INFORMATION GIVEN —
○ ○ ○ ○ ○

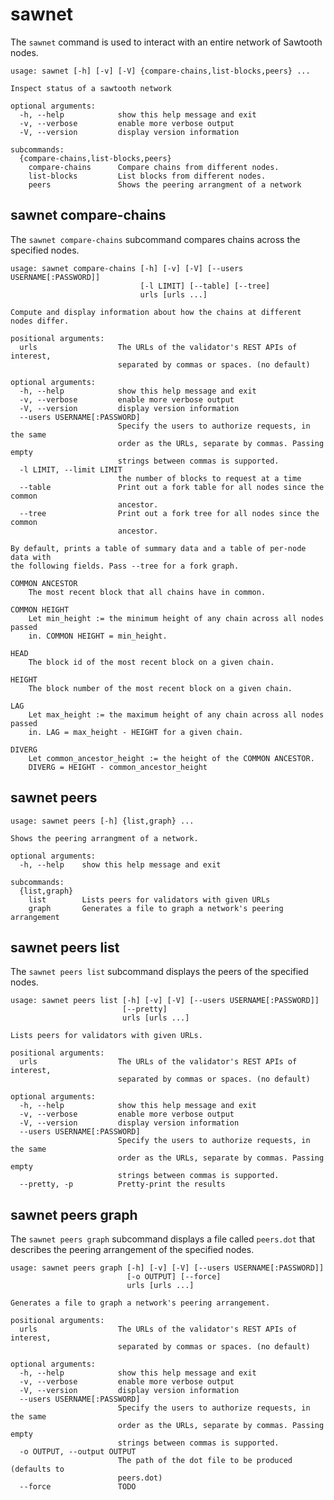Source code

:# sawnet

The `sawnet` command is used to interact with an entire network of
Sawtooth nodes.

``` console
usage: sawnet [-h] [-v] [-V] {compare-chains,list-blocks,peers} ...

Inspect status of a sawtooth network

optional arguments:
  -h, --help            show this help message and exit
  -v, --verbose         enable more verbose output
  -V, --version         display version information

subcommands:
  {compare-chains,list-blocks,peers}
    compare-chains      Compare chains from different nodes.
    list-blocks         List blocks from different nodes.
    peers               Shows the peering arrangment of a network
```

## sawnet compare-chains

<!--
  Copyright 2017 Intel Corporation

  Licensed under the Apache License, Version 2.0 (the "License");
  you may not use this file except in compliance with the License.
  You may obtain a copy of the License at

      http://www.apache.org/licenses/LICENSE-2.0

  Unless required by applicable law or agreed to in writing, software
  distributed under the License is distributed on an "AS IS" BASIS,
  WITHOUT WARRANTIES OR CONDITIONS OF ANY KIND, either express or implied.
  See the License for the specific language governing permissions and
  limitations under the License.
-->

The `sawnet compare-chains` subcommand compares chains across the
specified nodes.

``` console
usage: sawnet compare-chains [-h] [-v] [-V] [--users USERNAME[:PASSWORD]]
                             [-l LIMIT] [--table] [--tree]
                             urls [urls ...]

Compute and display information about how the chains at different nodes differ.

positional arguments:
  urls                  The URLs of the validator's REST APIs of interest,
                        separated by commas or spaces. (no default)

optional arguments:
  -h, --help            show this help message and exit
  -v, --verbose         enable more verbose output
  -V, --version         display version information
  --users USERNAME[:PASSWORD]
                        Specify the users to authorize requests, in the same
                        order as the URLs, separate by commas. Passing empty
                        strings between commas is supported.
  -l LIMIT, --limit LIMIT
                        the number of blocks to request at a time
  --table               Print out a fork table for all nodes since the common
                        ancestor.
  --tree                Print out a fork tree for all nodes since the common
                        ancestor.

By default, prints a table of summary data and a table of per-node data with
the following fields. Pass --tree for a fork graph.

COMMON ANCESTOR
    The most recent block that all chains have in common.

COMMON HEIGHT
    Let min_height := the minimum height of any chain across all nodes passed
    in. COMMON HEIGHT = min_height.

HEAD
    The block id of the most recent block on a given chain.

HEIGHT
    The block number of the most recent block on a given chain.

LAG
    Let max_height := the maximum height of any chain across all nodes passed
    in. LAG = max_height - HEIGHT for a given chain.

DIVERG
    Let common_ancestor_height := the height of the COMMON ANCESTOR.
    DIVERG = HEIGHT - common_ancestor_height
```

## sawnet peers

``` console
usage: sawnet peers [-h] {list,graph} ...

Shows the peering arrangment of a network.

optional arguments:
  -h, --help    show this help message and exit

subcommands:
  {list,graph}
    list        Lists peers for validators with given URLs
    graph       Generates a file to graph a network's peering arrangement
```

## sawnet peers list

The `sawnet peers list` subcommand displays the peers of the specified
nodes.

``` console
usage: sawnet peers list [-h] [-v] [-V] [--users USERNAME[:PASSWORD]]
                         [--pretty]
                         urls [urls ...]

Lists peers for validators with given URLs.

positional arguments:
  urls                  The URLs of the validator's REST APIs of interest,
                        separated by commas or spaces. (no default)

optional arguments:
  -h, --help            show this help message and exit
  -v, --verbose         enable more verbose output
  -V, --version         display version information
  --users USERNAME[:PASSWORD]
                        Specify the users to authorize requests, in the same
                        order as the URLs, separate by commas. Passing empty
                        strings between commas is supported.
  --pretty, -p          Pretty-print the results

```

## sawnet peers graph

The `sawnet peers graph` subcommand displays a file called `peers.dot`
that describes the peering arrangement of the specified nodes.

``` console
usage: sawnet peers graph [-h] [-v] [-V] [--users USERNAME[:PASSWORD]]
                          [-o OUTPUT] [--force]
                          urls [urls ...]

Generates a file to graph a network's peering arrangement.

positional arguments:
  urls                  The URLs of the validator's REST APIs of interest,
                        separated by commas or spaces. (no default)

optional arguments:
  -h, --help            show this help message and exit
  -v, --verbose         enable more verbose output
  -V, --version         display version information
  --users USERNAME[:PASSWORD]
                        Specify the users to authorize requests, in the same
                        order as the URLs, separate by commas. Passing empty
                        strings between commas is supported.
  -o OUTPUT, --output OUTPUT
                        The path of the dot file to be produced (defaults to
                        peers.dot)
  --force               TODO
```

○ ○ ○ ○ ○

WHAT IS BEING ASKED —
Reproduce the data above word for word, but leave the images out.

TASK OUTPUT —
Source code

:# sawnet

The `sawnet` command is used to interact with an entire network of
Sawtooth nodes.

``` console
usage: sawnet [-h] [-v] [-V] {compare-chains,list-blocks,peers} ...

Inspect status of a sawtooth network

optional arguments:
  -h, --help            show this help message and exit
  -v, --verbose         enable more verbose output
  -V, --version         display version information

subcommands:
  {compare-chains,list-blocks,peers}
    compare-chains      Compare chains from different nodes.
    list-blocks         List blocks from different nodes.
    peers               Shows the peering arrangment of a network
```

## sawnet compare-chains

<!--
  Copyright 2017 Intel Corporation

  Licensed under the Apache License, Version 2.0 (the "License");
  you may not use this file except in compliance with the License.
  You may obtain a copy of the License at

      http://www.apache.org/licenses/LICENSE-2.0

  Unless required by applicable law or agreed to in writing, software
  distributed under the License is distributed on an "AS IS" BASIS,
  WITHOUT WARRANTIES OR CONDITIONS OF ANY KIND, either express or implied.
  See the License for the specific language governing permissions and
  limitations under the License.
-->

The `sawnet compare-chains` subcommand compares chains across the
specified nodes.

``` console
usage: sawnet compare-chains [-h] [-v] [-V] [--users USERNAME[:PASSWORD]]
                             [-l LIMIT] [--table] [--tree]
                             urls [urls ...]

Compute and display information about how the chains at different nodes differ.

positional arguments:
  urls                  The URLs of the validator's REST APIs of interest,
                        separated by commas or spaces. (no default)

optional arguments:
  -h, --help            show this help message and exit
  -v, --verbose         enable more verbose output
  -V, --version         display version information
  --users USERNAME[:PASSWORD]
                        Specify the users to authorize requests, in the same
                        order as the URLs, separate by commas. Passing empty
                        strings between commas is supported.
  -l LIMIT, --limit LIMIT
                        the number of blocks to request at a time
  --table               Print out a fork table for all nodes since the common
                        ancestor.
  --tree                Print out a fork tree for all nodes since the common
                        ancestor.

By default, prints a table of summary data and a table of per-node data with
the following fields. Pass --tree for a fork graph.

COMMON ANCESTOR
    The most recent block that all chains have in common.

COMMON HEIGHT
    Let min_height := the minimum height of any chain across all nodes passed
    in. COMMON HEIGHT = min_height.

HEAD
    The block id of the most recent block on a given chain.

HEIGHT
    The block number of the most recent block on a given chain.

LAG
    Let max_height := the maximum height of any chain across all nodes passed
    in. LAG = max_height - HEIGHT for a given chain.

DIVERG
    Let common_ancestor_height := the height of the COMMON ANCESTOR.
    DIVERG = HEIGHT - common_ancestor_height
```

## sawnet peers

``` console
usage: sawnet peers [-h] {list,graph} ...

Shows the peering arrangment of a network.

optional arguments:
  -h, --help    show this help message and exit

subcommands:
  {list,graph}
    list        Lists peers for validators with given URLs
    graph       Generates a file to graph a network's peering arrangement
```

## sawnet peers list

The `sawnet peers list` subcommand displays the peers of the specified
nodes.

``` console
usage: sawnet peers list [-h] [-v] [-V] [--users USERNAME[:PASSWORD]]
                         [--pretty]
                         urls [urls ...]

Lists peers for validators with given URLs.

positional arguments:
  urls                  The URLs of the validator's REST APIs of interest,
                        separated by commas or spaces. (no default)

optional arguments:
  -h, --help            show this help message and exit
  -v, --verbose         enable more verbose output
  -V, --version         display version information
  --users USERNAME[:PASSWORD]
                        Specify the users to authorize requests, in the same
                        order as the URLs, separate by commas. Passing empty
                        strings between commas is supported.
  --pretty, -p          Pretty-print the results

```

## sawnet peers graph

The `sawnet peers graph` subcommand displays a file called `peers.dot`
that describes the peering arrangement of the specified nodes.

``` console
usage: sawnet peers graph [-h] [-v] [-V] [--users USERNAME[:PASSWORD]]
                          [-o OUTPUT] [--force]
                          urls [urls ...]

Generates a file to graph a network's peering arrangement.

positional arguments:
  urls                  The URLs of the validator's REST APIs of interest,
                        separated by commas or spaces. (no default)

optional arguments:
  -h, --help            show this help message and exit
  -v, --verbose         enable more verbose output
  -V, --version         display version information
  --users USERNAME[:PASSWORD]
                        Specify the users to authorize requests, in the same
                        order as the URLs, separate by commas. Passing empty
                        strings between commas is supported.
  -o OUTPUT, --output OUTPUT
                        The path of the dot file to be produced (defaults to
                        peers.dot)
  --force               TODO
```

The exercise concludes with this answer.